__Material to process__
[Start of Attachment]

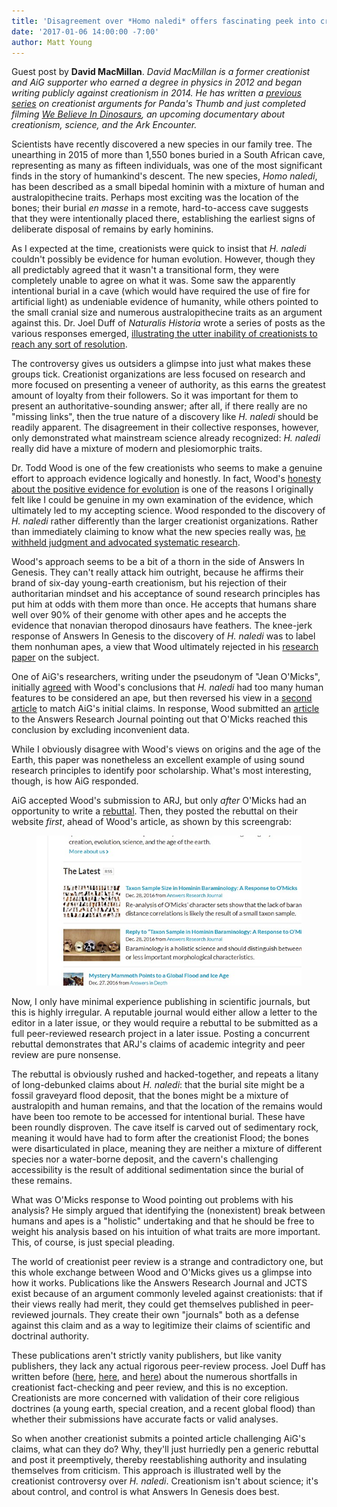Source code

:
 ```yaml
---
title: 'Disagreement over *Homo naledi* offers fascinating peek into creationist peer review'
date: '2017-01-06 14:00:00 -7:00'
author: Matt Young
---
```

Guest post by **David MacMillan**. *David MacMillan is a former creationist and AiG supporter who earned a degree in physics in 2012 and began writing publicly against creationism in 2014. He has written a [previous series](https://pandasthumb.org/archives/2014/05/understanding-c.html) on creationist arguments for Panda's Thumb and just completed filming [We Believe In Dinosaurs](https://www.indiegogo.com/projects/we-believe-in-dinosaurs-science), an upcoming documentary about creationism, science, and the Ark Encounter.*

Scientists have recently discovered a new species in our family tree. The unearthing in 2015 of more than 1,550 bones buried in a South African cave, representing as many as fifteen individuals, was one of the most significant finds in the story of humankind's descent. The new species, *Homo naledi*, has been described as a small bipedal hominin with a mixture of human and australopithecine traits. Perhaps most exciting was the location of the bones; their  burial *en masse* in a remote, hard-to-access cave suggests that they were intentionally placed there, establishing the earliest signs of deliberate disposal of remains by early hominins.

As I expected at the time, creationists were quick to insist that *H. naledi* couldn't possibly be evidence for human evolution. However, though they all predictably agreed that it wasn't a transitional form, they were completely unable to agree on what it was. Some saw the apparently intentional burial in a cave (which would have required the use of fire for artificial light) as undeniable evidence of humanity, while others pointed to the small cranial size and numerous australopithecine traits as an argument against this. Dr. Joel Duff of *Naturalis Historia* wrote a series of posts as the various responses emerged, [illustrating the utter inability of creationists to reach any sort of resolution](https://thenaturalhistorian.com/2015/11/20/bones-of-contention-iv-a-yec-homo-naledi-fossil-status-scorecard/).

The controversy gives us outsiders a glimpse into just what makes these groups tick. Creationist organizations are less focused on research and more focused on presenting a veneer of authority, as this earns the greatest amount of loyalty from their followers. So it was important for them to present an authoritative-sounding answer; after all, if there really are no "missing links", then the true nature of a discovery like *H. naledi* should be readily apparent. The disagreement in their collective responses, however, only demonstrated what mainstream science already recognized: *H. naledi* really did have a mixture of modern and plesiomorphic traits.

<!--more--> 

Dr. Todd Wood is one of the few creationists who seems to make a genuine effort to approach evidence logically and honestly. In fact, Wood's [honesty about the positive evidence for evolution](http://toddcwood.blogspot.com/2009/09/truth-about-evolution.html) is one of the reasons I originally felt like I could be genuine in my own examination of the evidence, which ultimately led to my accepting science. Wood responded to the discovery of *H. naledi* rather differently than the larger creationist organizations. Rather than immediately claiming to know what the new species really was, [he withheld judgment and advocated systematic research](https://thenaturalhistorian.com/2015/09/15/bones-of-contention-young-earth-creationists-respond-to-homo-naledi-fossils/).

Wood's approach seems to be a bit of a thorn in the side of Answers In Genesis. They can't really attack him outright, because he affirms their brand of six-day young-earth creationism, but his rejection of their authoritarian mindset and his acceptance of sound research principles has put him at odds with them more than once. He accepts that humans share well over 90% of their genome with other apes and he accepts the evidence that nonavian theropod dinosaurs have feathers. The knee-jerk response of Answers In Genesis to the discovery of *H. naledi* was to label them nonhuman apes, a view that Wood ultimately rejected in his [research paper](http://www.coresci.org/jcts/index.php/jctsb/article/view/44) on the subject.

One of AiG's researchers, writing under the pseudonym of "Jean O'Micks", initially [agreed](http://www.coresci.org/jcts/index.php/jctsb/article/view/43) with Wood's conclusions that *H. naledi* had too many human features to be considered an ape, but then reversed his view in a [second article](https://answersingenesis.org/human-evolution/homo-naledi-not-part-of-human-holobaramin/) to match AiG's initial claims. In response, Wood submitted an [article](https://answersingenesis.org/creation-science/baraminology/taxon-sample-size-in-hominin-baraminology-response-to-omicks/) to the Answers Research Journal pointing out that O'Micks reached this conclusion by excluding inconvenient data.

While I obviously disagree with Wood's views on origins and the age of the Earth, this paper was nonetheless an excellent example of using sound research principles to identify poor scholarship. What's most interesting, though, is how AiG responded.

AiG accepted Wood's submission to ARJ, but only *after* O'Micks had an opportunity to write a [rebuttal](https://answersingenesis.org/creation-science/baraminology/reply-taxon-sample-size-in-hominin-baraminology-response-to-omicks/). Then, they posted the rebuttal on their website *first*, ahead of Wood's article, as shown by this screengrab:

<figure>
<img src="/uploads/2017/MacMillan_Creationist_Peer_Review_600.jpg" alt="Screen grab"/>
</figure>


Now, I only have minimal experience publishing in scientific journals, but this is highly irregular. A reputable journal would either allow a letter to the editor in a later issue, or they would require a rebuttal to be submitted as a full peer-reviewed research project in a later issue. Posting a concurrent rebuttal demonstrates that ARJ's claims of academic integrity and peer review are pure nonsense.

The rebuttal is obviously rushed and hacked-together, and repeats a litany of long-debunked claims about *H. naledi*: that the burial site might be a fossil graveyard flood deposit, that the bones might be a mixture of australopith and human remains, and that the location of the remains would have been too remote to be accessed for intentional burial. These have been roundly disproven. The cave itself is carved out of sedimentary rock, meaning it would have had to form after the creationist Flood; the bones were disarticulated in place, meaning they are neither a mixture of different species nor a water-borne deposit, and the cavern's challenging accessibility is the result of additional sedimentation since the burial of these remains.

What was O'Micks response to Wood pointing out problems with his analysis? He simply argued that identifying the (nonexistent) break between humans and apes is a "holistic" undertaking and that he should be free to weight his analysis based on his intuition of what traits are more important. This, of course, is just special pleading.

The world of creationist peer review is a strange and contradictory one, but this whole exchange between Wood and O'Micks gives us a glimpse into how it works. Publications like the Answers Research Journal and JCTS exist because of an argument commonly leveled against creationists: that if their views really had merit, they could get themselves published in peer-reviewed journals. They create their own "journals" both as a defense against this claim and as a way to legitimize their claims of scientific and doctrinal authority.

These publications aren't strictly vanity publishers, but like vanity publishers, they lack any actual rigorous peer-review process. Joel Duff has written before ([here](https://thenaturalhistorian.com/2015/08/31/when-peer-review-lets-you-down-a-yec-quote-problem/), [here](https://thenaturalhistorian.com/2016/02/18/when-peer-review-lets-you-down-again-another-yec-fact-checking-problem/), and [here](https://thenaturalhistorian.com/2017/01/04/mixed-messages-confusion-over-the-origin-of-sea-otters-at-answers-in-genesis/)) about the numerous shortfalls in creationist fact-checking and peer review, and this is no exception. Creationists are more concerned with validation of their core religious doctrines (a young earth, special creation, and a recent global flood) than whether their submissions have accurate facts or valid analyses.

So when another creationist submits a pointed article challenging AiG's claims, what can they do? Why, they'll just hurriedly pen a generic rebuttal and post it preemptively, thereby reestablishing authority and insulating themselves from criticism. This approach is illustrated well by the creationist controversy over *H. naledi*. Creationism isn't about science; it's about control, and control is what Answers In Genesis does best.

[End of Attachment]
[Start of Attachment]

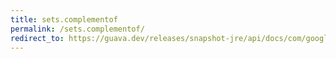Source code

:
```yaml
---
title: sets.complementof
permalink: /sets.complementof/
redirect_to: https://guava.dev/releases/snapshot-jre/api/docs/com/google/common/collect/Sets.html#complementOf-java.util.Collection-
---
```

[End of Attachment]

__Work order__
Respond with the number of lines in the entries that include the string "another", and nothing besides.

__Answer section__
2